Effect of Oral Administration of 3,3'-Diindolylmethane on Dextran Sodium Sulfate-Induced Acute Colitis in Mice.
J Agric Food Chem. 2016 Oct 4. Epub 2016 Oct 4. PMID: 27700072
In patients with inflammatory bowel disease (IBD), inflammation is induced and maintained by lymphangiogenesis and angiogenesis. 3,3'-Diindolylmethane (DIM) is a natural product formed in acidic conditions from indole-3-carbinol in cruciferous vegetables, and it is known for its chemotherapeutic activity. This study evaluated DIM's effects on angiogenesis, lymphangiogenesis, and inflammation in a mouse colitis model.
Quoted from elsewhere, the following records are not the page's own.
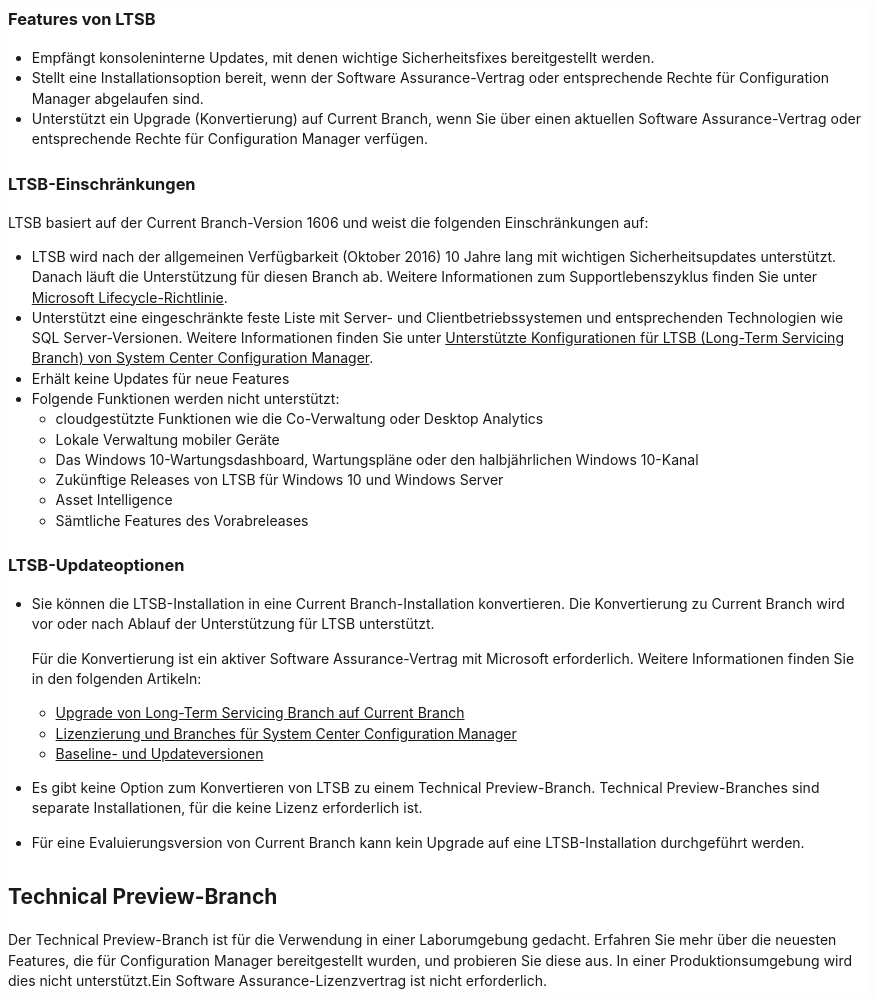 ### <a name="features-of-the-ltsb"></a>Features von LTSB

- Empfängt konsoleninterne Updates, mit denen wichtige Sicherheitsfixes bereitgestellt werden.
- Stellt eine Installationsoption bereit, wenn der Software Assurance-Vertrag oder entsprechende Rechte für Configuration Manager abgelaufen sind.
- Unterstützt ein Upgrade (Konvertierung) auf Current Branch, wenn Sie über einen aktuellen Software Assurance-Vertrag oder entsprechende Rechte für Configuration Manager verfügen.

### <a name="ltsb-limitations"></a>LTSB-Einschränkungen

LTSB basiert auf der Current Branch-Version 1606 und weist die folgenden Einschränkungen auf:

- LTSB wird nach der allgemeinen Verfügbarkeit (Oktober 2016) 10 Jahre lang mit wichtigen Sicherheitsupdates unterstützt. Danach läuft die Unterstützung für diesen Branch ab. Weitere Informationen zum Supportlebenszyklus finden Sie unter [Microsoft Lifecycle-Richtlinie](https://support.microsoft.com/lifecycle).
- Unterstützt eine eingeschränkte feste Liste mit Server- und Clientbetriebssystemen und entsprechenden Technologien wie SQL Server-Versionen. Weitere Informationen finden Sie unter [Unterstützte Konfigurationen für LTSB (Long-Term Servicing Branch) von System Center Configuration Manager](supported-configurations-for-ltsb.md).
- Erhält keine Updates für neue Features
- Folgende Funktionen werden nicht unterstützt:
  - cloudgestützte Funktionen wie die Co-Verwaltung oder Desktop Analytics
  - Lokale Verwaltung mobiler Geräte
  - Das Windows 10-Wartungsdashboard, Wartungspläne oder den halbjährlichen Windows 10-Kanal
  - Zukünftige Releases von LTSB für Windows 10 und Windows Server
  - Asset Intelligence
  - Sämtliche Features des Vorabreleases

### <a name="ltsb-update-options"></a>LTSB-Updateoptionen

- Sie können die LTSB-Installation in eine Current Branch-Installation konvertieren. Die Konvertierung zu Current Branch wird vor oder nach Ablauf der Unterstützung für LTSB unterstützt.

  Für die Konvertierung ist ein aktiver Software Assurance-Vertrag mit Microsoft erforderlich. Weitere Informationen finden Sie in den folgenden Artikeln:

  - [Upgrade von Long-Term Servicing Branch auf Current Branch](convert-to-current-branch.md)
  - [Lizenzierung und Branches für System Center Configuration Manager](learn-more-editions.md)
  - [Baseline- und Updateversionen](../servers/manage/updates.md#bkmk_Baselines)

- Es gibt keine Option zum Konvertieren von LTSB zu einem Technical Preview-Branch. Technical Preview-Branches sind separate Installationen, für die keine Lizenz erforderlich ist.

- Für eine Evaluierungsversion von Current Branch kann kein Upgrade auf eine LTSB-Installation durchgeführt werden.

## <a name="technical-preview-branch"></a>Technical Preview-Branch

Der Technical Preview-Branch ist für die Verwendung in einer Laborumgebung gedacht. Erfahren Sie mehr über die neuesten Features, die für Configuration Manager bereitgestellt wurden, und probieren Sie diese aus. In einer Produktionsumgebung wird dies nicht unterstützt.Ein Software Assurance-Lizenzvertrag ist nicht erforderlich.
Experimental colitis was induced in mice by administering 3% dextran sulfate sodium (DSS) via drinking water. DIM remarkably attenuated the clinical signs and histological characteristics in mice with DSS-induced colitis. DIM suppressed neutrophil infiltration and pro-inflammatory cytokines. Moreover, it significantly suppressed the expression of vascular endothelial growth factor (VEGF)-A and VEGF receptor (VEGFR)-2, indicating that the mechanism may be related to the repression of pro-angiogenesis activity. DIM also remarkably suppressed the expression of VEGF-C, VEGF-D, VEGFR-3, and angiopoietin-2; thus, the mechanism may also be related to the suppression of lymphangiogenesis. Therefore, DIM is a possible treatment option for inflammation of the intestine and associated angiogenesis and lymphangiogenesis.